● **Source material**
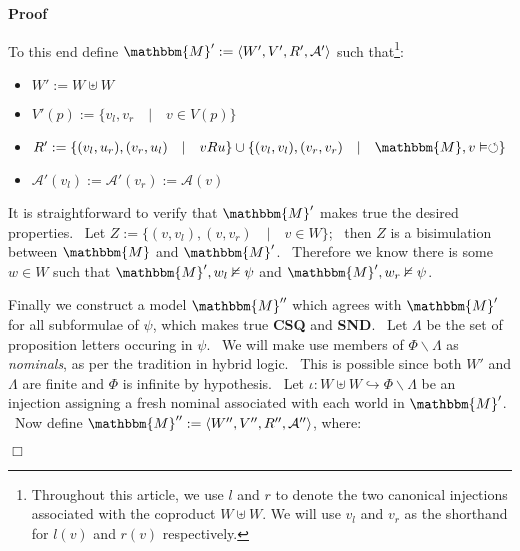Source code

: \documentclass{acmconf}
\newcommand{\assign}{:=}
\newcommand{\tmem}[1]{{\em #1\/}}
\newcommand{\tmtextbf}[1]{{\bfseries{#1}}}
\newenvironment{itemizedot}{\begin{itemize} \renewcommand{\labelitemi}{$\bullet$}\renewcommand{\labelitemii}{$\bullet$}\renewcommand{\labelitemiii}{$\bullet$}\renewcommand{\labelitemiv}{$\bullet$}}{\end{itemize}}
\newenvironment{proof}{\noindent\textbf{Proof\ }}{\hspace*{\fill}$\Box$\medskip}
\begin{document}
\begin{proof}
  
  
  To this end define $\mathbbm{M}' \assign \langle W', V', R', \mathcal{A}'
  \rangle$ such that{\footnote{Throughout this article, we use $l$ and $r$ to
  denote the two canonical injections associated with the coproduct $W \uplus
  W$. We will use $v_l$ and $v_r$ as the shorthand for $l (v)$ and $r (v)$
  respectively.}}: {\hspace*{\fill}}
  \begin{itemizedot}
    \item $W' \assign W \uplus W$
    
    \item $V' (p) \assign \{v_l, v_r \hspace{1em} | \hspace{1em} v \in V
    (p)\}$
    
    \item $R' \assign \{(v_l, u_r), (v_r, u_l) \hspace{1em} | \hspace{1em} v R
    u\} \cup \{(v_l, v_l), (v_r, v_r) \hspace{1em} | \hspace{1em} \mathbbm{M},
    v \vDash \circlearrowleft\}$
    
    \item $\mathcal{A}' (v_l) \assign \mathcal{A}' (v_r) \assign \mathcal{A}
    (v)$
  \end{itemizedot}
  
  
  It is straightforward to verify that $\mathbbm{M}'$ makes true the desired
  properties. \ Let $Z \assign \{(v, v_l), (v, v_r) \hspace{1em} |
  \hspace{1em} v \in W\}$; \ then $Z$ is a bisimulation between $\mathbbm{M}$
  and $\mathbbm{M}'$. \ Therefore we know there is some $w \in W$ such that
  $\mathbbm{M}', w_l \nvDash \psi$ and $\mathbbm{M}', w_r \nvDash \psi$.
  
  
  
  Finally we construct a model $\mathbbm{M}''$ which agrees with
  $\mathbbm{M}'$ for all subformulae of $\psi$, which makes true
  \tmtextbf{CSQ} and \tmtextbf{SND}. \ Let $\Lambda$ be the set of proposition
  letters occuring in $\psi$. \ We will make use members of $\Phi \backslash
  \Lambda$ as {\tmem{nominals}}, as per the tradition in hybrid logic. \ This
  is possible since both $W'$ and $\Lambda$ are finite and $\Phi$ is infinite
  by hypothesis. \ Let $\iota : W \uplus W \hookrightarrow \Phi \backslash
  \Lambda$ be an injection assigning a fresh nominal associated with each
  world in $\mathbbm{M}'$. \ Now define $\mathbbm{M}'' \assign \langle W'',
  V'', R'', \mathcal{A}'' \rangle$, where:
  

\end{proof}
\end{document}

● **Assigned task**
Once the line containing "which makes true" is found in the listing above, set down that line and every line after it, exactly.

● **Result of this exercise**
  $\mathbbm{M}'$ for all subformulae of $\psi$, which makes true
  \tmtextbf{CSQ} and \tmtextbf{SND}. \ Let $\Lambda$ be the set of proposition
  letters occuring in $\psi$. \ We will make use members of $\Phi \backslash
  \Lambda$ as {\tmem{nominals}}, as per the tradition in hybrid logic. \ This
  is possible since both $W'$ and $\Lambda$ are finite and $\Phi$ is infinite
  by hypothesis. \ Let $\iota : W \uplus W \hookrightarrow \Phi \backslash
  \Lambda$ be an injection assigning a fresh nominal associated with each
  world in $\mathbbm{M}'$. \ Now define $\mathbbm{M}'' \assign \langle W'',
  V'', R'', \mathcal{A}'' \rangle$, where:
  

\end{proof}
\end{document}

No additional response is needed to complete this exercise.